|WikiProject Mathematics||(Rated Start-class, Mid-importance)|
|WikiProject Statistics||(Rated Start-class, Mid-importance)|
I find the diagram a little hard to relate to the text at the moment. I think it would be very helpful indeed if someone could add a small description of what the different coloured regions represent, for example.Jimjamjak (talk) 17:06, 16 December 2011 (UTC)
I guess that most readers are (like me) beginners at probability and statistics. It would be very good if someone could ad an easy pedagogical explanation as a supplement to the formula. Thank you! Aaker (talk) 18:48, 14 December 2008 (UTC)
- Yes, the explanation should be simpler. Their explanation basically took some very simple rudimentary statistics, and put it in terms that would be way to complex for anyone who didn't already know what Marginal distribution was.--Kodiak42 (talk) 01:06, 29 August 2012 (UTC)
How about this: The marginal distribution of x or g(x) is equal to the indefinite integral of f(x,y) (the probability distribution function) with respect to the y variable or =g(x) . I'm currently in Probability and stats for engineers and that is the way it was explained to me. --126.96.36.199 (talk) 17:48, 1 April 2014 (UTC)
Surely it should be interpreted as a 28.5% chance of getting hit if you *ignore* the traffic light rather than walk across the road blindfold?!
- yes, otherwise the new conditions alter the original probability distribution. I've updated the example. —Preceding unsigned comment added by 188.8.131.52 (talk) 20:09, 16 May 2010 (UTC)

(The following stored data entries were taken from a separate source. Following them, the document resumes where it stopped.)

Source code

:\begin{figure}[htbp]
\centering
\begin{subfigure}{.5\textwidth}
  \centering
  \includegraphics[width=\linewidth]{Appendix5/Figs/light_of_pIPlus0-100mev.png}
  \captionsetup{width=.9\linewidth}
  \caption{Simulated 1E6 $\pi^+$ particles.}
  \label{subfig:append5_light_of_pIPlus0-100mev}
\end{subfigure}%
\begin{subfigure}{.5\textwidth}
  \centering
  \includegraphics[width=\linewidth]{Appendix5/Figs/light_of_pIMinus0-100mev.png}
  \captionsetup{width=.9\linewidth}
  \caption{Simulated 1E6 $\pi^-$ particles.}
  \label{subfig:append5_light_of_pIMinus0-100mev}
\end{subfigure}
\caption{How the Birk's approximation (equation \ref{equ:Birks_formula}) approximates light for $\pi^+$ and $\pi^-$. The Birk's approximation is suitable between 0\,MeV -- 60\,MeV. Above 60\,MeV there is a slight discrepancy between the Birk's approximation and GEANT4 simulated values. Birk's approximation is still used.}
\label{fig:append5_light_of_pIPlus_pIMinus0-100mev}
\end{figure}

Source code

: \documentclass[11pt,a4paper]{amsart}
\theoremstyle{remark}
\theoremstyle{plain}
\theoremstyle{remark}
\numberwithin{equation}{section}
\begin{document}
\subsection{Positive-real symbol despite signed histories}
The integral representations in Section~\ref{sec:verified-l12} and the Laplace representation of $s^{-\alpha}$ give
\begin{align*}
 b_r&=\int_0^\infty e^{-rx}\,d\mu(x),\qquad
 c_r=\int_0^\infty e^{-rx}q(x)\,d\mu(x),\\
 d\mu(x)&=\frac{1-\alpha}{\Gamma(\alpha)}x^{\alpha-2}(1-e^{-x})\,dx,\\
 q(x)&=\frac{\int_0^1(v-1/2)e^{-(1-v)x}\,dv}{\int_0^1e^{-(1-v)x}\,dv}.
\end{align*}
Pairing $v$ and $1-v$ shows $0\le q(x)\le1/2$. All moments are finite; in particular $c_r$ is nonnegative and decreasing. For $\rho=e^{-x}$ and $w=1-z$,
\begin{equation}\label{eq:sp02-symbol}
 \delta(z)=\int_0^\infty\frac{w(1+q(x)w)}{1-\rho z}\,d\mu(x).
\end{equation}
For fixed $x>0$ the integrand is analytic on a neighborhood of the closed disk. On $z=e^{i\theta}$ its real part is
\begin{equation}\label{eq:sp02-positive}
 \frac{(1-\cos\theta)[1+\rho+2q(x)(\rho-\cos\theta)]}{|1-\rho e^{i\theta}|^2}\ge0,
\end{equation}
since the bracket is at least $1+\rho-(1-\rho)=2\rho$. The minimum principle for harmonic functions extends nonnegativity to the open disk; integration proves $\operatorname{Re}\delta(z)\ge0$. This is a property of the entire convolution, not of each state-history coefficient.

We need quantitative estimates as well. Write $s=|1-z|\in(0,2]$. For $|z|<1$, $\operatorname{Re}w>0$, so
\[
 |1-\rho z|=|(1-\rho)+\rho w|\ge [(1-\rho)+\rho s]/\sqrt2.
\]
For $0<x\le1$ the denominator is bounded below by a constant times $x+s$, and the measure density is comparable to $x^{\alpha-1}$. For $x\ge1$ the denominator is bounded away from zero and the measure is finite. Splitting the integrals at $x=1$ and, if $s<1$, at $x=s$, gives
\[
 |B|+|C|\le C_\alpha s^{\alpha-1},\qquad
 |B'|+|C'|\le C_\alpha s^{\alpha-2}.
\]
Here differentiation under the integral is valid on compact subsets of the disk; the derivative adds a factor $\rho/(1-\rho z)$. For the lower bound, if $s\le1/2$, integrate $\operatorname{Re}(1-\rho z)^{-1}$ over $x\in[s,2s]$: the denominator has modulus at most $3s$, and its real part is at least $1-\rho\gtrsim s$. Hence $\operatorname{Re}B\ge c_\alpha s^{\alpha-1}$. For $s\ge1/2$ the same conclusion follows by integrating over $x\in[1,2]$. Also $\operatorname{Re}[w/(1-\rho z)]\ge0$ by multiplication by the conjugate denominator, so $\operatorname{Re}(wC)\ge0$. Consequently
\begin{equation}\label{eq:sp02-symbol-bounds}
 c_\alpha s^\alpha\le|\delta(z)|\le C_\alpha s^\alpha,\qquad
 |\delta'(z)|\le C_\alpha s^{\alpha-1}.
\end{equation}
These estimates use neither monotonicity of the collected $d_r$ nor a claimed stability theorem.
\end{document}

Unfavourable Example values?
Thanks for the "Real World Example". However, the values for the conditional probabilites sum up to one:
P(H=hit|L=red) = 0.01, P(H=hit|L=yellow) = 0.09, P(H=hit|L=green) = 0.9
Although this might be the case, in general I think i won't (e.g. assume very alert drivers, when one is only hit with probability of 0.5 although the lights are green; or Saturday night rushour, when drunk drivers hit any pedestrian crossing). So, for the sake of clarity, should the values in the example be modified? Please correct me if I am wrong. Melwin Quacke (talk) 12:20, 24 November 2009 (UTC)
- You're correct, only the columns of the conditional probability table should add up to 1. updated. —Preceding unsigned comment added by 184.108.40.206 (talk) 21:03, 16 May 2010 (UTC)
Thumbs up for the "Real-World Example". I wish every theoretical WP article had such clear examples. Beginners can very easily get lost in jargon. The example really helps readability. —Preceding unsigned comment added by 220.127.116.11 (talk) 00:40, 11 January 2010 (UTC)
The discussion on the conditional probability of being hit depending on the state of the lights says - "You are, for example, far more likely to be hit by a car if you try to cross while the lights for cross traffic are green than if they are red." Yet the table of probabilities ( second row gives )
G Y R H=Hit 0.01 0.1 0.8
That's inconsistent. since in the data, the probability of getting hit when the lights are green is 0.01 which is a lot less than 0.8 ( lights are red )..Either the data has to be relabeled, or the text has to invert red and green or the idea of lights for the cross traffic ( that is lights for the orthogonal traffic, which are opposite to you ) made clearer. I'd opt for inverting and drop the phrase "cross traffic" saying instead - and the "lights for the traffic for the road you are trying to cross." or something like that. Skthetwo (talk) 20:26, 27 January 2012 (UTC)
I had the same issue with the inconsistency of the semantics vs. numerical values for the different light colors. Changed the page to make them match but in the opposite way from what Skthetwo described. I kept the interpretation "green light = green cross traffic = pedestrian should NOT cross" and changed the values to reflect that. Still seems like a confusing model since it describes the pedestrian in terms of the cross traffic, but also no pedestrian lights are Red/Yellow/Green, so I didn't want to change it to that. Thus I kept the talk section up in case someone has a more elegant idea. Lily.r.s (talk) 01:19, 2 June 2014 (UTC)
joint distribution and conditional distribution equal?
There is something I don't understand in this explanation: why are the joint distribution and conditional distribution equal here? Nova77 05:14, 11 Feb 2005 (UTC)
- They're not. I've looked at old versions and I can't find what makes you think they are. Michael Hardy 19:57, 7 May 2005 (UTC)